TASK PROMPT: Report how many lines below contain the word "abschneiden". Give only the number.

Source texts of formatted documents

<<<<

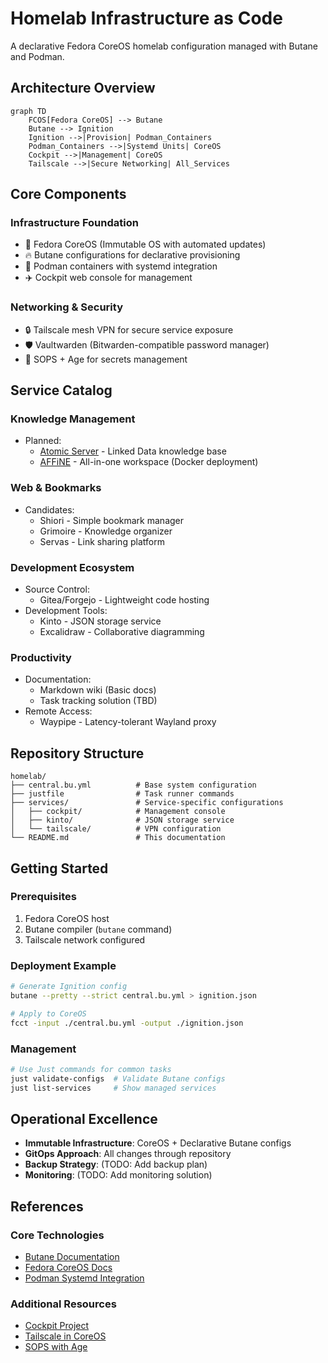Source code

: # Homelab Infrastructure as Code

A declarative Fedora CoreOS homelab configuration managed with Butane and Podman.

## Architecture Overview

```mermaid
graph TD
    FCOS[Fedora CoreOS] --> Butane
    Butane --> Ignition
    Ignition -->|Provision| Podman_Containers
    Podman_Containers -->|Systemd Units| CoreOS
    Cockpit -->|Management| CoreOS
    Tailscale -->|Secure Networking| All_Services
```

## Core Components

### Infrastructure Foundation
- 🐧 Fedora CoreOS (Immutable OS with automated updates)
- 🔥 Butane configurations for declarative provisioning
- 🐳 Podman containers with systemd integration
- ✈️ Cockpit web console for management

### Networking & Security
- 🔒 Tailscale mesh VPN for secure service exposure
- 🛡️ Vaultwarden (Bitwarden-compatible password manager)
- 🔑 SOPS + Age for secrets management

## Service Catalog

### Knowledge Management
- Planned:
  - [Atomic Server](https://github.com/atomicdata-dev/atomic-server) - Linked Data knowledge base
  - [AFFiNE](https://github.com/toeverything/AFFiNE) - All-in-one workspace (Docker deployment)

### Web & Bookmarks
- Candidates:
  - Shiori - Simple bookmark manager
  - Grimoire - Knowledge organizer
  - Servas - Link sharing platform

### Development Ecosystem
- Source Control:
  - Gitea/Forgejo - Lightweight code hosting
- Development Tools:
  - Kinto - JSON storage service
  - Excalidraw - Collaborative diagramming

### Productivity
- Documentation:
  - Markdown wiki (Basic docs)
  - Task tracking solution (TBD)
- Remote Access:
  - Waypipe - Latency-tolerant Wayland proxy

## Repository Structure

```
homelab/
├── central.bu.yml          # Base system configuration
├── justfile                # Task runner commands
├── services/               # Service-specific configurations
│   ├── cockpit/            # Management console
│   ├── kinto/              # JSON storage service
│   └── tailscale/          # VPN configuration
└── README.md               # This documentation
```

## Getting Started

### Prerequisites
1. Fedora CoreOS host
2. Butane compiler (`butane` command)
3. Tailscale network configured

### Deployment Example
```bash
# Generate Ignition config
butane --pretty --strict central.bu.yml > ignition.json

# Apply to CoreOS
fcct -input ./central.bu.yml -output ./ignition.json
```

### Management
```bash
# Use Just commands for common tasks
just validate-configs  # Validate Butane configs
just list-services     # Show managed services
```

## Operational Excellence
- **Immutable Infrastructure**: CoreOS + Declarative Butane configs
- **GitOps Approach**: All changes through repository
- **Backup Strategy**: (TODO: Add backup plan)
- **Monitoring**: (TODO: Add monitoring solution)

## References

### Core Technologies
- [Butane Documentation](https://coreos.github.io/butane/)
- [Fedora CoreOS Docs](https://docs.fedoraproject.org/en-US/fedora-coreos/)
- [Podman Systemd Integration](https://docs.podman.io/en/latest/markdown/podman-systemd.unit.5.html)

### Additional Resources
- [Cockpit Project](https://cockpit-project.org/)
- [Tailscale in CoreOS](https://tailscale.com/kb/1132/coreos/)
- [SOPS with Age](https://github.com/FiloSottile/age)
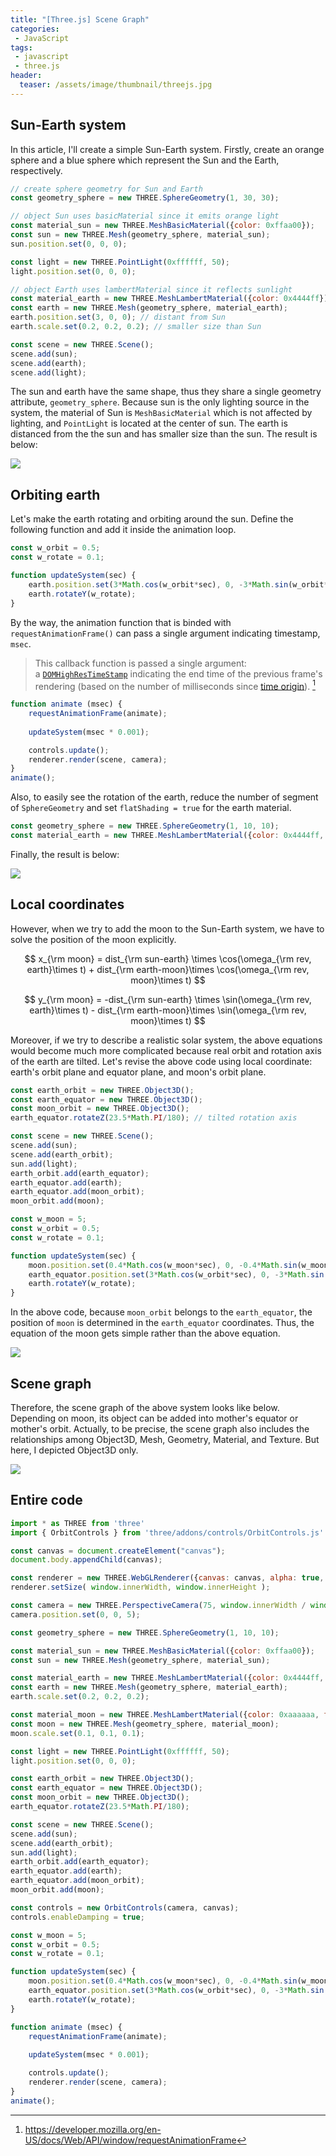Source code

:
 ```yaml
---
title: "[Three.js] Scene Graph"
categories:
 - JavaScript
tags:
 - javascript
 - three.js
header:
  teaser: /assets/image/thumbnail/threejs.jpg
---
```


## Sun-Earth system
In this article, I'll create a simple Sun-Earth system. Firstly, create an orange sphere and a blue sphere which represent the Sun and the Earth, respectively.
```js
// create sphere geometry for Sun and Earth
const geometry_sphere = new THREE.SphereGeometry(1, 30, 30); 

// object Sun uses basicMaterial since it emits orange light
const material_sun = new THREE.MeshBasicMaterial({color: 0xffaa00});
const sun = new THREE.Mesh(geometry_sphere, material_sun);
sun.position.set(0, 0, 0);

const light = new THREE.PointLight(0xffffff, 50);
light.position.set(0, 0, 0);

// object Earth uses lambertMaterial since it reflects sunlight
const material_earth = new THREE.MeshLambertMaterial({color: 0x4444ff});
const earth = new THREE.Mesh(geometry_sphere, material_earth);
earth.position.set(3, 0, 0); // distant from Sun
earth.scale.set(0.2, 0.2, 0.2); // smaller size than Sun

const scene = new THREE.Scene();
scene.add(sun);
scene.add(earth);
scene.add(light);
```

The sun and earth have the same shape, thus they share a single geometry attribute, `geometry_sphere`. Because sun is the only lighting source in the system, the material of Sun is `MeshBasicMaterial` which is not affected by lighting, and `PointLight` is located at the center of sun. The earth is distanced from the the sun and has smaller size than the sun. The result is below:

<img class="image" referrerpolicy="no-referrer" src="https://i.imgur.com/ZFs7Zpa.png">

## Orbiting earth
Let's make the earth rotating and orbiting around the sun. Define the following function and add it inside the animation loop.
```js
const w_orbit = 0.5;
const w_rotate = 0.1;

function updateSystem(sec) {
    earth.position.set(3*Math.cos(w_orbit*sec), 0, -3*Math.sin(w_orbit*sec));
    earth.rotateY(w_rotate);
}
```

By the way, the animation function that is binded with `requestAnimationFrame()` can pass a single argument indicating timestamp, `msec`.
> This callback function is passed a single argument: a [`DOMHighResTimeStamp`](https://developer.mozilla.org/en-US/docs/Web/API/DOMHighResTimeStamp) indicating the end time of the previous frame's rendering (based on the number of milliseconds since [time origin](https://developer.mozilla.org/en-US/docs/Web/API/DOMHighResTimeStamp#the_time_origin)). [^rAF]

```js
function animate (msec) {
    requestAnimationFrame(animate);
    
    updateSystem(msec * 0.001);

    controls.update();
	renderer.render(scene, camera);
}
animate();
```

Also, to easily see the rotation of the earth, reduce the number of segment of `SphereGeometry` and set `flatShading = true` for the earth material.
```js
const geometry_sphere = new THREE.SphereGeometry(1, 10, 10);
const material_earth = new THREE.MeshLambertMaterial({color: 0x4444ff, flatShading: true});
```

Finally, the result is below:

<img class="image" referrerpolicy="no-referrer" src="https://i.imgur.com/mBaXGcW.gif">

## Local coordinates
However, when we try to add the moon to the Sun-Earth system, we have to solve the position of the moon explicitly.

$$
x_{\rm moon} = dist_{\rm sun-earth} \times \cos(\omega_{\rm rev, earth}\times t) + dist_{\rm earth-moon}\times \cos(\omega_{\rm rev, moon}\times t)
$$

$$
y_{\rm moon} = -dist_{\rm sun-earth} \times \sin(\omega_{\rm rev, earth}\times t) - dist_{\rm earth-moon}\times \sin(\omega_{\rm rev, moon}\times t)
$$

Moreover, if we try to describe a realistic solar system, the above equations would become much more complicated because real orbit and rotation axis of the earth are tilted. Let's revise the above code using local coordinate: earth's orbit plane and equator plane, and moon's orbit plane. 
```js
const earth_orbit = new THREE.Object3D();
const earth_equator = new THREE.Object3D();
const moon_orbit = new THREE.Object3D();
earth_equator.rotateZ(23.5*Math.PI/180); // tilted rotation axis

const scene = new THREE.Scene();
scene.add(sun);
scene.add(earth_orbit);
sun.add(light);
earth_orbit.add(earth_equator);
earth_equator.add(earth);
earth_equator.add(moon_orbit);
moon_orbit.add(moon);

const w_moon = 5;
const w_orbit = 0.5;
const w_rotate = 0.1;

function updateSystem(sec) {
    moon.position.set(0.4*Math.cos(w_moon*sec), 0, -0.4*Math.sin(w_moon*sec));
    earth_equator.position.set(3*Math.cos(w_orbit*sec), 0, -3*Math.sin(w_orbit*sec));
    earth.rotateY(w_rotate);
}
```

In the above code, because `moon_orbit` belongs to the `earth_equator`, the position of `moon` is determined in the `earth_equator` coordinates. Thus, the equation of the moon gets simple rather than the above equation.

<img class="image" referrerpolicy="no-referrer" src="https://i.imgur.com/5yJ95Mw.gif">

## Scene graph

Therefore, the scene graph of the above system looks like below. Depending on moon, its object can be added into mother's equator or mother's orbit. Actually, to be precise, the scene graph also includes the relationships among Object3D, Mesh, Geometry, Material, and Texture. But here, I depicted Object3D only.

<img class="image" referrerpolicy="no-referrer" src="https://i.imgur.com/KvtEwBx.png">

## Entire code
```js
import * as THREE from 'three'
import { OrbitControls } from 'three/addons/controls/OrbitControls.js'

const canvas = document.createElement("canvas");
document.body.appendChild(canvas);

const renderer = new THREE.WebGLRenderer({canvas: canvas, alpha: true, antialias: true});
renderer.setSize( window.innerWidth, window.innerHeight );

const camera = new THREE.PerspectiveCamera(75, window.innerWidth / window.innerHeight, 0.1, 1000);
camera.position.set(0, 0, 5);

const geometry_sphere = new THREE.SphereGeometry(1, 10, 10);

const material_sun = new THREE.MeshBasicMaterial({color: 0xffaa00});
const sun = new THREE.Mesh(geometry_sphere, material_sun);

const material_earth = new THREE.MeshLambertMaterial({color: 0x4444ff, flatShading: true});
const earth = new THREE.Mesh(geometry_sphere, material_earth);
earth.scale.set(0.2, 0.2, 0.2);

const material_moon = new THREE.MeshLambertMaterial({color: 0xaaaaaa, flatShading: true});
const moon = new THREE.Mesh(geometry_sphere, material_moon);
moon.scale.set(0.1, 0.1, 0.1);

const light = new THREE.PointLight(0xffffff, 50);
light.position.set(0, 0, 0);

const earth_orbit = new THREE.Object3D();
const earth_equator = new THREE.Object3D();
const moon_orbit = new THREE.Object3D();
earth_equator.rotateZ(23.5*Math.PI/180);

const scene = new THREE.Scene();
scene.add(sun);
scene.add(earth_orbit);
sun.add(light);
earth_orbit.add(earth_equator);
earth_equator.add(earth);
earth_equator.add(moon_orbit);
moon_orbit.add(moon);

const controls = new OrbitControls(camera, canvas);
controls.enableDamping = true;

const w_moon = 5;
const w_orbit = 0.5;
const w_rotate = 0.1;

function updateSystem(sec) {
    moon.position.set(0.4*Math.cos(w_moon*sec), 0, -0.4*Math.sin(w_moon*sec));
    earth_equator.position.set(3*Math.cos(w_orbit*sec), 0, -3*Math.sin(w_orbit*sec));
    earth.rotateY(w_rotate);
}

function animate (msec) {
    requestAnimationFrame(animate);
    
    updateSystem(msec * 0.001);

    controls.update();
	renderer.render(scene, camera);
}
animate();
```

[^rAF]: https://developer.mozilla.org/en-US/docs/Web/API/window/requestAnimationFrame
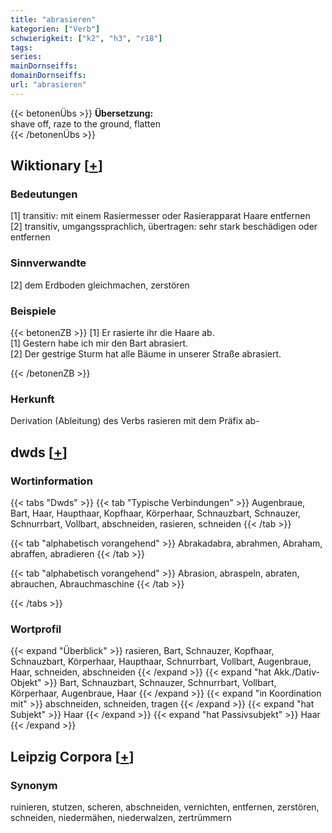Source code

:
 ```yaml
---
title: "abrasieren"
kategorien: ["Verb"]
schwierigkeit: ["k2", "h3", "r18"]
tags:
series:
mainDornseiffs:
domainDornseiffs:
url: "abrasieren"
---
```


{{< betonenÜbs >}}
**Übersetzung:**  
shave off, raze to the ground, flatten  
{{< /betonenÜbs >}}

## Wiktionary [[+](https://de.wiktionary.org/wiki/abrasieren)]

### Bedeutungen
[1] transitiv: mit einem Rasiermesser oder Rasierapparat Haare entfernen  
[2] transitiv, umgangssprachlich, übertragen: sehr stark beschädigen oder entfernen  

### Sinnverwandte
[2] dem Erdboden gleichmachen, zerstören  

### Beispiele
{{< betonenZB >}}
[1] Er rasierte ihr die Haare ab.  
[1] Gestern habe ich mir den Bart abrasiert.  
[2] Der gestrige Sturm hat alle Bäume in unserer Straße abrasiert.  

{{< /betonenZB >}}
### Herkunft
Derivation (Ableitung) des Verbs rasieren mit dem Präfix ab-  



## dwds [[+](https://www.dwds.de/wb/abrasieren)]

### Wortinformation
{{< tabs "Dwds" >}}
{{< tab "Typische Verbindungen" >}}
Augenbraue, Bart, Haar, Haupthaar, Kopfhaar, Körperhaar, Schnauzbart, Schnauzer, Schnurrbart, Vollbart, abschneiden, rasieren, schneiden
{{< /tab >}}

{{< tab "alphabetisch vorangehend" >}}
Abrakadabra, abrahmen, Abraham, abraffen, abradieren
{{< /tab >}}

{{< tab "alphabetisch vorangehend" >}}
Abrasion, abraspeln, abraten, abrauchen, Abrauchmaschine
{{< /tab >}}

{{< /tabs >}}

### Wortprofil
{{< expand "Überblick" >}} rasieren, Bart, Schnauzer, Kopfhaar, Schnauzbart, Körperhaar, Haupthaar, Schnurrbart, Vollbart, Augenbraue, Haar, schneiden, abschneiden {{< /expand >}}
{{< expand "hat Akk./Dativ-Objekt" >}} Bart, Schnauzbart, Schnauzer, Schnurrbart, Vollbart, Körperhaar, Augenbraue, Haar {{< /expand >}}
{{< expand "in Koordination mit" >}} abschneiden, schneiden, tragen {{< /expand >}}
{{< expand "hat Subjekt" >}} Haar {{< /expand >}}
{{< expand "hat Passivsubjekt" >}} Haar {{< /expand >}}

## Leipzig Corpora [[+](https://corpora.uni-leipzig.de/en/res?word=abrasieren&corpusId=deu_newscrawl-public_2018)]


### Synonym
ruinieren, stutzen, scheren, abschneiden, vernichten, entfernen, zerstören, schneiden, niedermähen, niederwalzen, zertrümmern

>>>>

ANSWER TO THIS EXERCISE: 4